That could be considered Bazel-lite. And yes, I'd take it over Bazel currently.

If you don't work at Google, convincing your engineering organization into learning Bazel is almost always a non-starter. Who uses Bazel in the wild? Xooglers primarily.

Their value proposition is sound.

s.gif
No one has, to my knowledge, argued that Bazel isn't useful or worthwhile. My point was adopting Bazel is costly for an engineering organization, and you may not need all of its features. Bazel-lite may be enough.

Large companies, with established platform / ops teams, who can support Bazel and push for its adoption within an engineering organization definitely exist. There's probably a few Xooglers working there who'd like to see it happen too.

s.gif
> If you don't work at Google, convincing your engineering organization into learning Bazel is almost always a non-starter. Who uses Bazel in the wild? Xooglers primarily.

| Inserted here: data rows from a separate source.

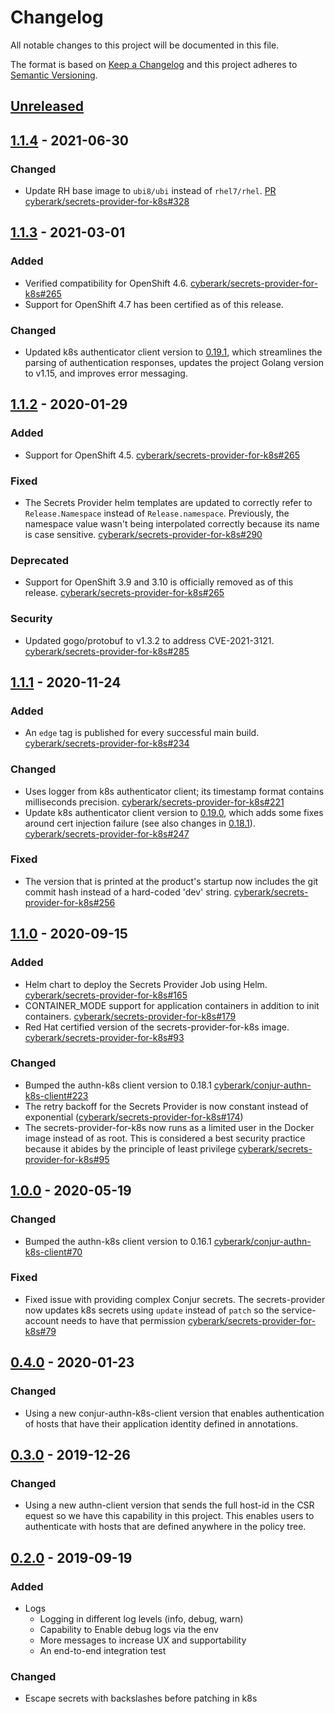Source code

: # Changelog
All notable changes to this project will be documented in this file.

The format is based on [Keep a Changelog](http://keepachangelog.com/en/1.0.0/)
and this project adheres to [Semantic Versioning](http://semver.org/spec/v2.0.0.html).

## [Unreleased]

## [1.1.4] - 2021-06-30

### Changed
- Update RH base image to `ubi8/ubi` instead of `rhel7/rhel`.
  [PR cyberark/secrets-provider-for-k8s#328](https://github.com/cyberark/secrets-provider-for-k8s/pull/328)

## [1.1.3] - 2021-03-01

### Added
- Verified compatibility for OpenShift 4.6.
  [cyberark/secrets-provider-for-k8s#265](https://github.com/cyberark/secrets-provider-for-k8s/issues/302)
- Support for OpenShift 4.7 has been certified as of this release.

### Changed
- Updated k8s authenticator client version to
  [0.19.1](https://github.com/cyberark/conjur-authn-k8s-client/blob/master/CHANGELOG.md#0191---2021-02-08),
  which streamlines the parsing of authentication responses, updates the
  project Golang version to v1.15, and improves error messaging.

## [1.1.2] - 2020-01-29

### Added
- Support for OpenShift 4.5.
  [cyberark/secrets-provider-for-k8s#265](https://github.com/cyberark/secrets-provider-for-k8s/issues/265)

### Fixed
- The Secrets Provider helm templates are updated to correctly refer to
  `Release.Namespace` instead of `Release.namespace`. Previously, the namespace
  value wasn't being interpolated correctly because its name is case sensitive.
  [cyberark/secrets-provider-for-k8s#290](https://github.com/cyberark/secrets-provider-for-k8s/issues/290)

### Deprecated
- Support for OpenShift 3.9 and 3.10 is officially removed as of this release.
  [cyberark/secrets-provider-for-k8s#265](https://github.com/cyberark/secrets-provider-for-k8s/issues/265)

### Security
- Updated gogo/protobuf to v1.3.2 to address CVE-2021-3121.
  [cyberark/secrets-provider-for-k8s#285](https://github.com/cyberark/secrets-provider-for-k8s/pull/285)

## [1.1.1] - 2020-11-24
### Added
- An `edge` tag is published for every successful main build.
  [cyberark/secrets-provider-for-k8s#234](https://github.com/cyberark/secrets-provider-for-k8s/pull/234)

### Changed
- Uses logger from k8s authenticator client; its timestamp format contains milliseconds precision.
  [cyberark/secrets-provider-for-k8s#221](https://github.com/cyberark/secrets-provider-for-k8s/issues/221)
- Update k8s authenticator client version to
  [0.19.0](https://github.com/cyberark/conjur-authn-k8s-client/blob/master/CHANGELOG.md#0190---2020-10-08),
  which adds some fixes around cert injection failure (see also changes in
  [0.18.1](https://github.com/cyberark/conjur-authn-k8s-client/blob/master/CHANGELOG.md#0181---2020-09-13)).
  [cyberark/secrets-provider-for-k8s#247](https://github.com/cyberark/secrets-provider-for-k8s/pull/247)

### Fixed
- The version that is printed at the product's startup now includes the git commit
  hash instead of a hard-coded 'dev' string.
  [cyberark/secrets-provider-for-k8s#256](https://github.com/cyberark/secrets-provider-for-k8s/issues/256)

## [1.1.0] - 2020-09-15
### Added
- Helm chart to deploy the Secrets Provider Job using Helm.
  [cyberark/secrets-provider-for-k8s#165](https://github.com/cyberark/secrets-provider-for-k8s/pull/165)
- CONTAINER_MODE support for application containers in addition to init containers.
  [cyberark/secrets-provider-for-k8s#179](https://github.com/cyberark/secrets-provider-for-k8s/pull/179)
- Red Hat certified version of the secrets-provider-for-k8s image.
  [cyberark/secrets-provider-for-k8s#93](https://github.com/cyberark/secrets-provider-for-k8s/pull/93)

### Changed
- Bumped the authn-k8s client version to 0.18.1
  [cyberark/conjur-authn-k8s-client#223](https://github.com/cyberark/conjur-authn-k8s-client/issues/223)
- The retry backoff for the Secrets Provider is now constant instead of exponential ([cyberark/secrets-provider-for-k8s#174](https://github.com/cyberark/secrets-provider-for-k8s/issues/174))
- The secrets-provider-for-k8s now runs as a limited user in the Docker image
  instead of as root. This is considered a best security practice because it abides by the principle of least privilege
  [cyberark/secrets-provider-for-k8s#95](https://github.com/cyberark/secrets-provider-for-k8s/pull/95)

## [1.0.0] - 2020-05-19
### Changed
- Bumped the authn-k8s client version to 0.16.1
  [cyberark/conjur-authn-k8s-client#70](https://github.com/cyberark/conjur-authn-k8s-client/issues/70)

### Fixed
- Fixed issue with providing complex Conjur secrets. The secrets-provider
  now updates k8s secrets using `update` instead of `patch` so the service-account
  needs to have that permission [cyberark/secrets-provider-for-k8s#79](https://github.com/cyberark/secrets-provider-for-k8s/issues/79)

## [0.4.0] - 2020-01-23

### Changed
- Using a new conjur-authn-k8s-client version that enables authentication of
  hosts that have their application identity defined in annotations.

## [0.3.0] - 2019-12-26
### Changed
- Using a new authn-client version that sends the full host-id in the CSR  equest so we have this capability in this project. This enables users to authenticate with hosts that are defined anywhere in the policy tree.

## [0.2.0] - 2019-09-19

### Added
- Logs
  - Logging in different log levels (info, debug, warn)
  - Capability to Enable debug logs via the env
  - More messages to increase UX and supportability
  - An end-to-end integration test

### Changed
  - Escape secrets with backslashes before patching in k8s

[Unreleased]: https://github.com/cyberark/secrets-provider-for-k8s/compare/v1.1.4...HEAD
[1.1.4]: https://github.com/cyberark/secrets-provider-for-k8s/compare/v1.1.3...v1.1.4
[1.1.3]: https://github.com/cyberark/secrets-provider-for-k8s/compare/v1.1.2...v1.1.3
[1.1.2]: https://github.com/cyberark/secrets-provider-for-k8s/compare/v1.1.1...v1.1.2
[1.1.1]: https://github.com/cyberark/secrets-provider-for-k8s/compare/v1.1.0...v1.1.1
[1.1.0]: https://github.com/cyberark/secrets-provider-for-k8s/compare/v1.0.0...v1.1.0
[1.0.0]: https://github.com/cyberark/secrets-provider-for-k8s/compare/v0.4.0...v1.0.0
[0.4.0]: https://github.com/cyberark/secrets-provider-for-k8s/compare/v0.3.0...v0.4.0
[0.3.0]: https://github.com/cyberark/secrets-provider-for-k8s/compare/v0.2.0...v0.3.0
[0.2.0]: https://github.com/cyberark/secrets-provider-for-k8s/releases/tag/v0.2.0
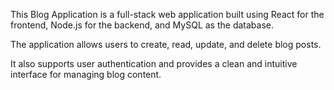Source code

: This Blog Application is a full-stack web application built using React for the frontend, Node.js for the backend, and MySQL as the database.  

The application allows users to create, read, update, and delete blog posts.  

It also supports user authentication and provides a clean and intuitive interface for managing blog content.
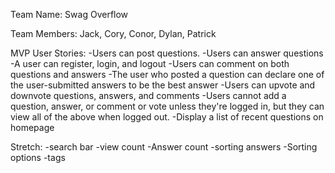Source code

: Team Name:
Swag Overflow

Team Members:
Jack, Cory, Conor, Dylan, Patrick

MVP User Stories:
-Users can post questions.
-Users can answer questions
-A user can register, login, and logout
-Users can comment on both questions and answers
-The user who posted a question can declare one of the user-submitted answers to be the best answer
-Users can upvote and downvote questions, answers, and comments
-Users cannot add a question, answer, or comment or vote unless they're logged in, but they can view all of the above when logged out.
-Display a list of recent questions on homepage

Stretch:
-search bar
-view count
-Answer count
-sorting answers
-Sorting options
-tags
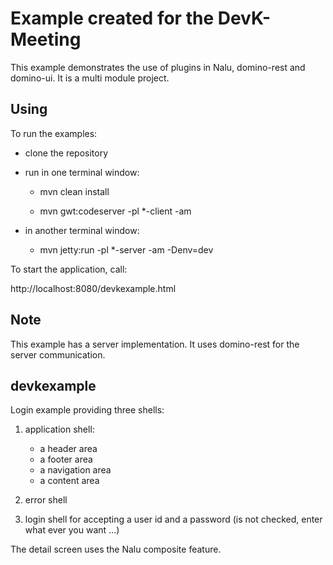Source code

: # Example created for the DevK-Meeting
This example demonstrates the use of plugins in Nalu, domino-rest and domino-ui. It is a multi module project.

## Using
To run the examples:

* clone the repository

* run in one terminal window:

    - mvn clean install

    - mvn gwt:codeserver -pl *-client -am

* in another terminal window:

    - mvn jetty:run -pl *-server -am -Denv=dev


To start the application, call:

http://localhost:8080/devkexample.html

## Note
This example has a server implementation. It uses domino-rest for the server communication.

## devkexample
Login example providing three shells:

1. application shell:
      * a header area
      * a footer area
      * a navigation area
      * a content area

2. error shell

3. login shell for accepting a user id and a password (is not checked, enter what ever you want ...)

The detail screen uses the Nalu composite feature.



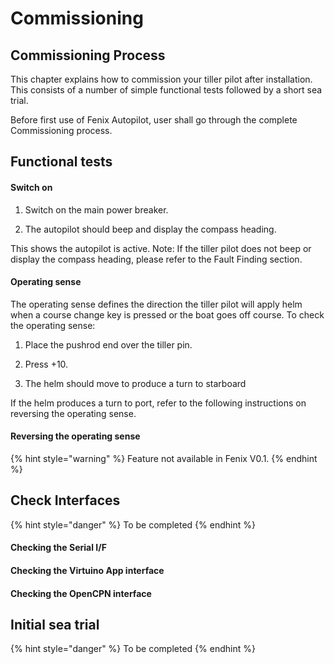 # Commissioning

## Commissioning Process

This chapter explains how to commission your tiller pilot after installation. This consists of a number of simple functional tests followed by a short sea trial.

Before first use of Fenix Autopilot, user shall go through the complete Commissioning process.

## Functional tests

#### Switch on

1. Switch on the main power breaker.

2. The autopilot should beep and display the compass heading. 

This shows the autopilot is active. Note: If the tiller pilot does not beep or display the compass heading, please refer to the Fault Finding section.

#### Operating sense

The operating sense defines the direction the tiller pilot will apply helm when a course change key is pressed or the boat goes off course. To check the operating sense:

1. Place the pushrod end over the tiller pin.

2. Press +10.

3. The helm should move to produce a turn to starboard

If the helm produces a turn to port, refer to the following instructions on reversing the operating sense.

#### Reversing the operating sense

{% hint style="warning" %}
Feature not available in Fenix V0.1.
{% endhint %}

## Check Interfaces

{% hint style="danger" %}
To be completed
{% endhint %}

#### Checking the Serial I/F

#### Checking the Virtuino App interface

#### Checking the OpenCPN interface

## Initial sea trial

{% hint style="danger" %}
To be completed
{% endhint %}

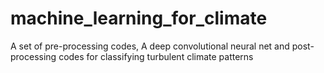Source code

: # machine_learning_for_climate
A set of pre-processing codes, A deep convolutional neural net and post-processing codes for classifying turbulent climate patterns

My response shows these hypotheses to be false. You’re correct, no one’s arguing whether Bazel is useful or worthwhile, not even I.

> Large companies […] who can support Basel within an engineering organization definitely exist.

Ok great, we agree. You’ve revised your point from earlier.

> There’s probably a few Xooglers […]

A baseless hypothesis that’s confirmed false by all the references shared with you. Feel free to plug all the lead engineers’ names into LinkedIn to verify that the majority are not ex-Google.

> Bazel-lite may be enough.

Sure, it may be. That’s why I’m offering the constructive feedback to go talk to the thousands of active Bazel users to see whether and what they want from a Bazel-lite, if that’s the positioning Moonrepo wants to choose.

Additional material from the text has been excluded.